# My birthday present !!!



## lisa48317 (Aug 18, 2010)

Last weekend was my birthday & this is what my hubby & daughter got for me! They're the best!


----------



## Eyes_in_the_dark (Jun 15, 2006)

Nice!


----------



## PirateLady (Jul 23, 2010)

Nice present....


----------



## morbidmike (Sep 11, 2009)

very cool great family


----------



## Death's Door (Mar 22, 2006)

Very cool present!!!


----------



## fick209 (Aug 31, 2009)

Great birthday present, I love the little skulls


----------



## RoxyBlue (Oct 6, 2008)

Yep, they're keepers

Spooky1 keeps trying to convince his family that Halloween gifts are appropriate year round.
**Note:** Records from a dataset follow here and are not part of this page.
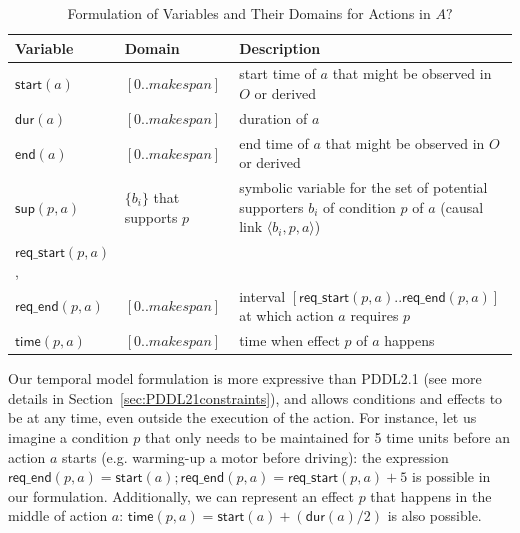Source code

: \documentclass[10pt,journal,compsoc]{IEEEtran}
\newcommand{\tup}[1]{{\langle #1 \rangle}}
\newcommand{\dur}{\mathsf{dur}}    %
\newcommand{\start}{\mathsf{start}}%
\newcommand{\en}{\mathsf{end}}     %
\newcommand{\supp}{\mathsf{sup}}   %
\newcommand{\tim}{\mathsf{time}}   %
\newcommand{\reqs}{\mathsf{req\_{start}}} %
\newcommand{\reqe}{\mathsf{req\_{end}}}   %
\begin{document}
	\begin{table}
	\caption{Formulation of Variables and Their Domains for Actions in $A?$}
	\label{table:variables}
	\begin{center}
		\small
		\begin{tabular}{p{2.2cm}p{3.1cm}p{9.5cm}}
			Variable & Domain & Description \\
			
			\hline
			
			
			$\start(a)$ & $[0..makespan]$ & start time of $a$ that might be observed in $O$ or derived\\
			$\dur(a)$ & $[0..makespan]$ & duration of $a$\\
			$\en(a)$ & $[0..makespan]$ & end time of $a$ that might be observed in $O$ or derived \\
			
			
			$\supp(p,a)$ & $\{b_i\}$ that supports $p$ & symbolic variable for the set of potential supporters $b_i$ of condition $p$ of $a$ (causal link $\tup{b_i,p,a}$) \\
			
			$\reqs(p,a)$, \\
			$\reqe(p,a)$ & $[0..makespan]$ & interval $[\reqs(p,a)..\reqe(p,a)]$ at which action $a$ requires $p$ \\
			
			$\tim(p,a)$ & $[0..makespan]$ & time when effect $p$ of $a$ happens \\
			
			
			\hline
		\end{tabular}
		\normalsize
	\end{center}
\end{table}




Our temporal model formulation is more expressive than PDDL2.1 (see more details in Section~\ref{sec:PDDL21constraints}), and allows conditions and effects to be at any time, even outside the execution of the action. For instance, let us imagine a condition $p$ that only needs to be maintained for 5 time units before an action $a$ starts (e.g. warming-up a motor before driving): the expression $\reqe(p,a)=\start(a); \reqe(p,a) = \reqs(p,a)+5$ is possible in our formulation. Additionally, we can represent an effect $p$ that happens in the middle of action $a$: $\tim(p,a) = \start(a)+ (\dur(a) / 2)$ is also possible.
\end{document}
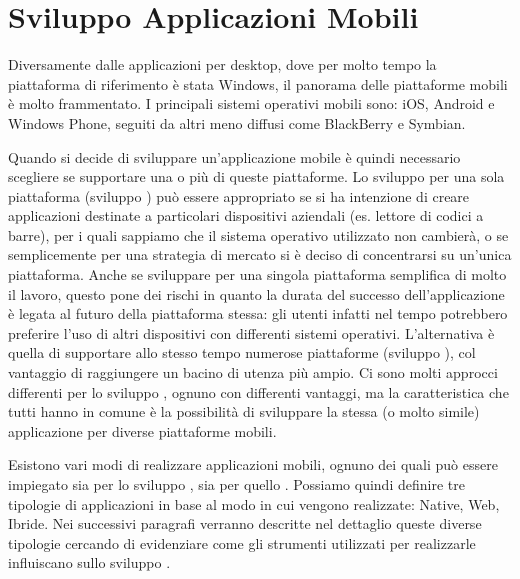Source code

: \chapter{Sviluppo Applicazioni Mobili}
\label{chap:sam}
    Diversamente dalle applicazioni per desktop, dove per molto tempo la
    piattaforma di riferimento è stata Windows, il panorama delle piattaforme
    mobili è molto frammentato. I principali sistemi operativi mobili sono: iOS,
    Android e Windows Phone, seguiti da altri meno diffusi come BlackBerry e
    Symbian.

    Quando si decide di sviluppare un'applicazione mobile è quindi necessario
    scegliere se supportare una o più di queste piattaforme. Lo sviluppo per
    una sola piattaforma (sviluppo \singleplat{}) può essere appropriato se si ha
    intenzione di creare applicazioni destinate a particolari dispositivi
    aziendali (es. lettore di codici a barre), per i quali sappiamo che il
    sistema operativo utilizzato non cambierà, o se semplicemente per una
    strategia di mercato si è deciso di concentrarsi su un'unica piattaforma.
    Anche se sviluppare per una singola piattaforma semplifica di
    molto il lavoro, questo pone dei rischi in quanto la durata del successo
    dell'applicazione è legata al futuro della piattaforma stessa: gli utenti
    infatti nel tempo potrebbero preferire l'uso di altri dispositivi con
    differenti sistemi operativi.
    L'alternativa è quella di supportare allo stesso tempo numerose piattaforme
    (sviluppo \crossplat{}), col vantaggio di raggiungere un bacino di utenza
    più ampio.
    Ci sono molti approcci differenti per lo sviluppo \crossplat{}, ognuno con
    differenti vantaggi, ma la caratteristica che tutti hanno in comune è la
    possibilità di sviluppare la stessa (o molto simile) applicazione per
    diverse piattaforme mobili.

    Esistono vari modi di realizzare applicazioni mobili, ognuno dei quali può
    essere impiegato sia per lo sviluppo \singleplat{}, sia per quello
    \crossplat{}.
    Possiamo quindi definire tre tipologie di applicazioni in base al modo in
    cui vengono realizzate: Native, Web, Ibride.
    Nei successivi paragrafi verranno descritte nel dettaglio queste diverse
    tipologie cercando di evidenziare come gli strumenti utilizzati per
    realizzarle influiscano sullo sviluppo \crossplat{}.

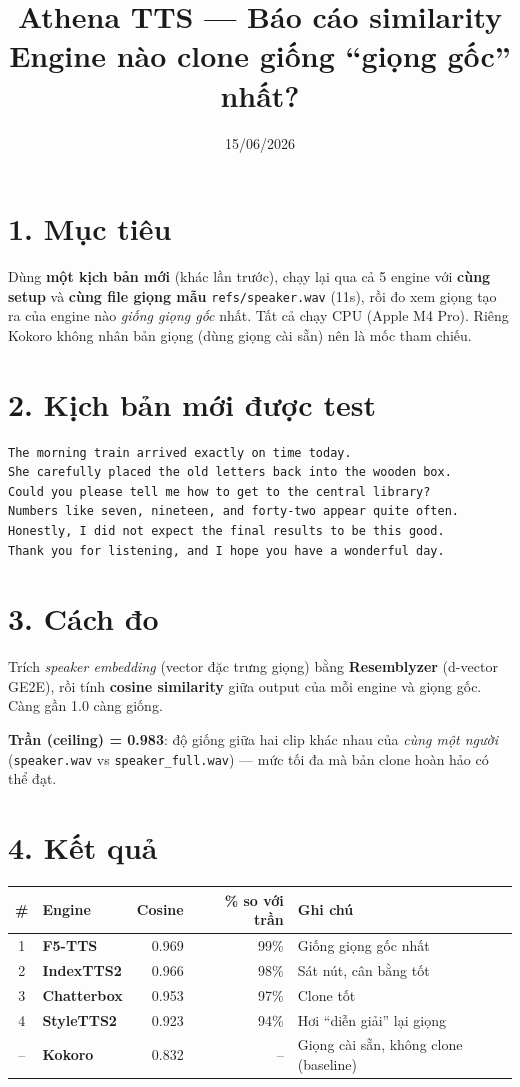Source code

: \documentclass[11pt]{article}
\title{\textbf{Athena TTS — Báo cáo similarity}\\[2pt]
\large Engine nào clone giống ``giọng gốc'' nhất?}
\author{}
\date{15/06/2026}
\begin{document}
\maketitle
\vspace{-1.5em}

\section*{1. Mục tiêu}
Dùng \textbf{một kịch bản mới} (khác lần trước), chạy lại qua cả 5 engine với
\textbf{cùng setup} và \textbf{cùng file giọng mẫu} \texttt{refs/speaker.wav} (11s),
rồi đo xem giọng tạo ra của engine nào \textit{giống giọng gốc} nhất. Tất cả chạy CPU
(Apple M4 Pro). Riêng Kokoro không nhân bản giọng (dùng giọng cài sẵn) nên là mốc tham chiếu.

\section*{2. Kịch bản mới được test}
\begin{Verbatim}[frame=single,fontsize=\small,rulecolor=\color{gray}]
The morning train arrived exactly on time today.
She carefully placed the old letters back into the wooden box.
Could you please tell me how to get to the central library?
Numbers like seven, nineteen, and forty-two appear quite often.
Honestly, I did not expect the final results to be this good.
Thank you for listening, and I hope you have a wonderful day.
\end{Verbatim}

\section*{3. Cách đo}
Trích \textit{speaker embedding} (vector đặc trưng giọng) bằng \textbf{Resemblyzer}
(d-vector GE2E), rồi tính \textbf{cosine similarity} giữa output của mỗi engine và
giọng gốc. Càng gần 1.0 càng giống. \par
\textbf{Trần (ceiling) = 0.983}: độ giống giữa hai clip khác nhau của \emph{cùng một người}
(\texttt{speaker.wav} vs \texttt{speaker\_full.wav}) — mức tối đa mà bản clone hoàn hảo có thể đạt.

\section*{4. Kết quả}
\begin{table}[H]\centering
\begin{tabular}{c >{\bfseries}l r r l}
\toprule
\# & Engine & Cosine & \% so với trần & Ghi chú \\
\midrule
1 & F5-TTS     & 0.969 & 99\% & Giống giọng gốc nhất \\
2 & IndexTTS2  & 0.966 & 98\% & Sát nút, cân bằng tốt \\
3 & Chatterbox & 0.953 & 97\% & Clone tốt \\
4 & StyleTTS2  & 0.923 & 94\% & Hơi ``diễn giải'' lại giọng \\
\midrule
-- & Kokoro    & 0.832 & --   & Giọng cài sẵn, không clone (baseline) \\
\bottomrule
\end{tabular}
\end{table}
\end{document}
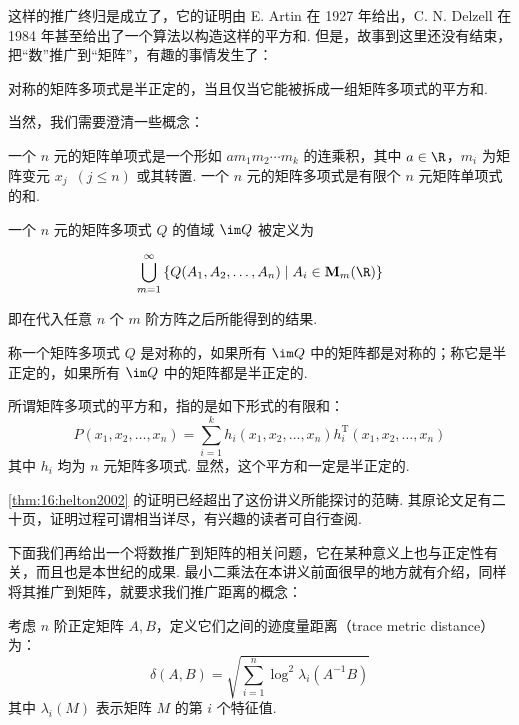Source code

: 这样的推广终归是成立了，它的证明由 E. Artin 在 1927 年给出，C. N. Delzell 在 1984 年甚至给出了一个算法以构造这样的平方和. 但是，故事到这里还没有结束，把``数''推广到``矩阵''，有趣的事情发生了：

\begin{theorem}[Helton, 2002]\label{thm:16:helton2002}
    对称的矩阵多项式是半正定的，当且仅当它能被拆成一组矩阵多项式的平方和.
\end{theorem}

当然，我们需要澄清一些概念：

\begin{definition}
    一个 $n$ 元的矩阵单项式是一个形如 $am_1m_2 \cdots m_k$ 的连乘积，其中 $a \in \R$，$m_i$ 为矩阵变元 $x_j \enspace(j \leqslant n)$ 或其转置. 一个 $n$ 元的矩阵多项式是有限个 $n$ 元矩阵单项式的和.
\end{definition}

\begin{definition}
    一个 $n$ 元的矩阵多项式 $Q$ 的值域 $\im Q$ 被定义为

    \[
    \bigcup_{m = 1}^\infty\left\{Q(A_1, A_2, \ldots, A_n) \mid A_i \in \mathbf{M}_m(\R)\right\}
    \]

    即在代入任意 $n$ 个 $m$ 阶方阵之后所能得到的结果.
\end{definition}

\begin{definition}
    称一个矩阵多项式 $Q$ 是对称的，如果所有 $\im Q$ 中的矩阵都是对称的；称它是半正定的，如果所有 $\im Q$ 中的矩阵都是半正定的.
\end{definition}

\begin{definition}
    所谓矩阵多项式的平方和，指的是如下形式的有限和：
    \[
    P(x_1, x_2, \ldots, x_n) = \sum_{i = 1}^k h_i(x_1, x_2, \ldots, x_n)h_i^\mathrm{T}(x_1, x_2, \ldots, x_n)
    \]
    其中 $h_i$ 均为 $n$ 元矩阵多项式. 显然，这个平方和一定是半正定的.
\end{definition}

\autoref{thm:16:helton2002} 的证明已经超出了这份讲义所能探讨的范畴. 其原论文足有二十页，证明过程可谓相当详尽，有兴趣的读者可自行查阅.

下面我们再给出一个将数推广到矩阵的相关问题，它在某种意义上也与正定性有关，而且也是本世纪的成果. 最小二乘法在本讲义前面很早的地方就有介绍，同样将其推广到矩阵，就要求我们推广距离的概念：

\begin{definition}
    考虑 $n$ 阶正定矩阵 $A, B$，定义它们之间的迹度量距离（trace metric distance）为：
    \[
    \delta(A, B) = \sqrt{\sum_{i = 1}^n \log^2\lambda_i(A^{-1}B)}
    \]
    其中 $\lambda_i(M)$ 表示矩阵 $M$ 的第 $i$ 个特征值.
\end{definition}

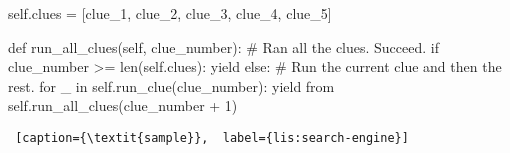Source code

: 



\begin{center}
\begin{minipage}[c]{0.46\textwidth}
\begin{python1}
self.clues = [clue_1, clue_2, clue_3, clue_4, clue_5] 

def run_all_clues(self, clue_number):
  # Ran all the clues. Succeed.
  if clue_number >= len(self.clues): yield
  else:
    # Run the current clue and then the rest.
    for _ in self.run_clue(clue_number):
      yield from self.run_all_clues(clue_number + 1)
\end{python1}\linv
\begin{lstlisting} [caption={\textit{sample}},  label={lis:search-engine}]
\end{lstlisting}
\end{minipage}
\end{center}

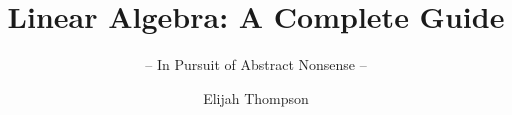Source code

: \documentclass[graybox,envcountchap,sectrefs]{style/svmono}
\begin{document}
\author{Elijah Thompson}
\title{Linear Algebra: A Complete Guide}
\subtitle{-- In Pursuit of Abstract Nonsense --}
\maketitle

\frontmatter%

%
%

%

\tableofcontents

%


\mainmatter%
















\backmatter%
%
%
%
\printindex

\end{document}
They're starting to catch on


----------



## kprimm (Mar 14, 2009)

Always great to get an awesome gift.


----------



## Haunted Bayou (Feb 16, 2007)

I love halloween birthday presents.


----------



## TheOneAndOnlyKelly (May 7, 2009)

Happy Birthday, BTW


----------



## lisa48317 (Aug 18, 2010)

RoxyBlue said:


> Yep, they're keepers
> 
> Spooky1 keeps trying to convince his family that Halloween gifts are appropriate year round. They're starting to catch on


I agree with Spooky! Last year at Christmas, my mother-in-law couldn't think of anything to get me, so hubby told her to get me this motion sensor strobe light that goes in a JOL & says all these goofy phrases. She thought he was nuts, until she saw how happy I was!


----------